For several years, many organizations, including the Federation of American Scientists and the National Council for Science and the Environment, have published on their websites hundreds of CRS reports related to their research areas that they have collected over the years. In 2005, the Center for Democracy and Technology (CDT), a nonprofit dedicated to Internet public policy issues, brought the different CRS collections under one roof at OpenCRS.com. There, users can search the combined collections of CDT and partner groups, which total more than 8,000 CRS reports.
More importantly, the site invites users to upload to the online library reports that they have acquired. It also provides a list of CRS reports that are missing from the library and instructions on how citizens can request them from their representatives. CDT acquires this list from a sympathetic but anonymous member of Congress who provides it on a regular basis. Further compromising the secrecy surrounding CRS reports, in February 2009 whistleblower site WikiLeaks.org released 6,780 CRS reports, which it said “represents the total output of the Congressional Research Service electronically available to Congressional offices” (http://wikileaks.org/wiki/Change_you_can_download:_a_billion_in_secret_Congressional_reports).

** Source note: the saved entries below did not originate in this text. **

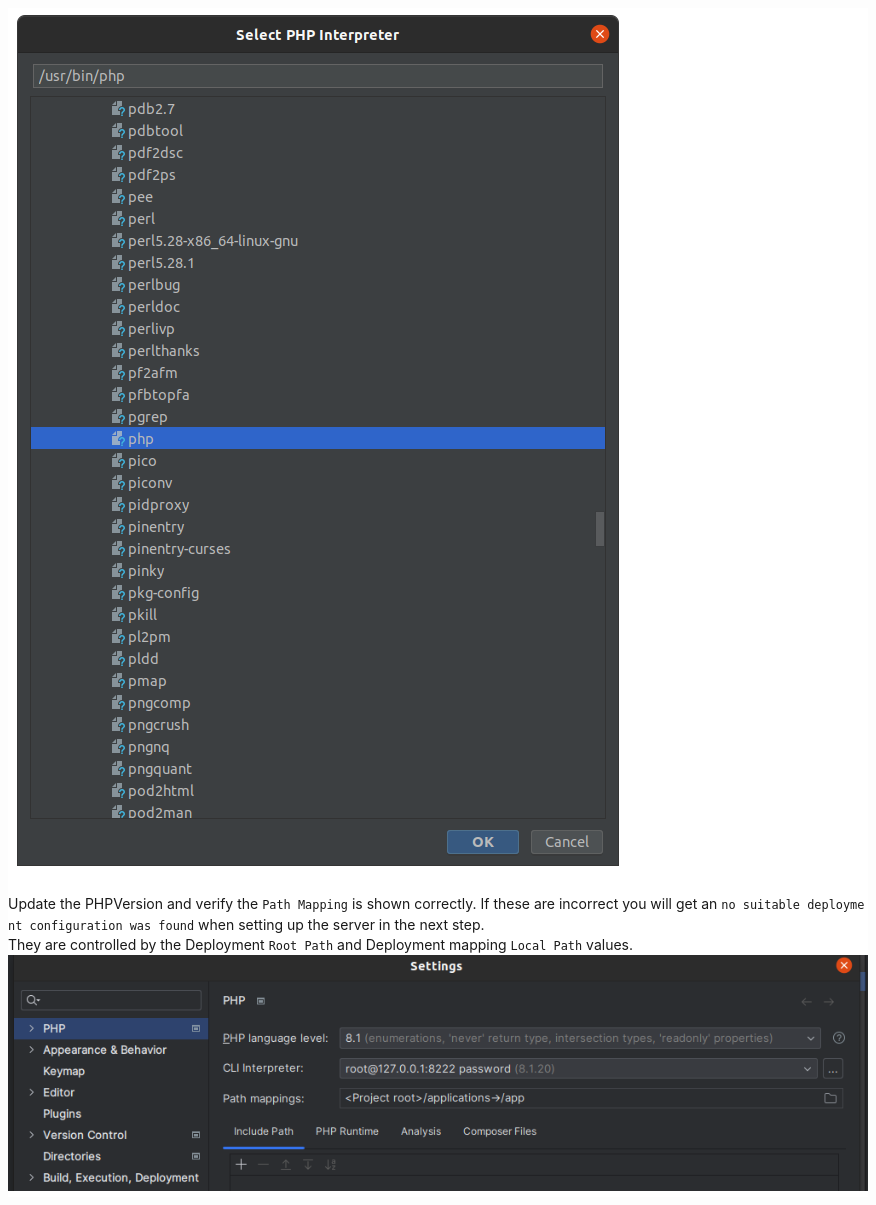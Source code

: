 <img alt="image" src="../../images/debugging-with-phpstorm/Screenshot 2021-12-16 14:40:57 620x867.png"/>

Update the PHPVersion and verify the `Path Mapping` is shown correctly. 
If these are incorrect you will get an `no suitable deployment configuration was found` when setting up the server in the next step.  
They are controlled by the Deployment `Root Path` and Deployment mapping `Local Path` values. 
<img alt="image" src="../../images/debugging-with-phpstorm/Selection_009.png"/>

For more than a decade, lawmakers sympathetic to open government have perennially introduced bills or resolutions to make CRS reports public. While these efforts have so far failed, the vast number of CRS reports now available to the public on third-party sites undercut the rationales for a policy of selective release. Citizens have access to a wide array of CRS reports, yet the quality of those reports has not suffered, CRS’s institutional character has not been diminished, and constituent relationships with representatives remain intact. As unofficial collections of CRS reports continue to grow, not only will citizens benefit from access to this information, but the selective release policy will become increasingly untenable and ripe for change.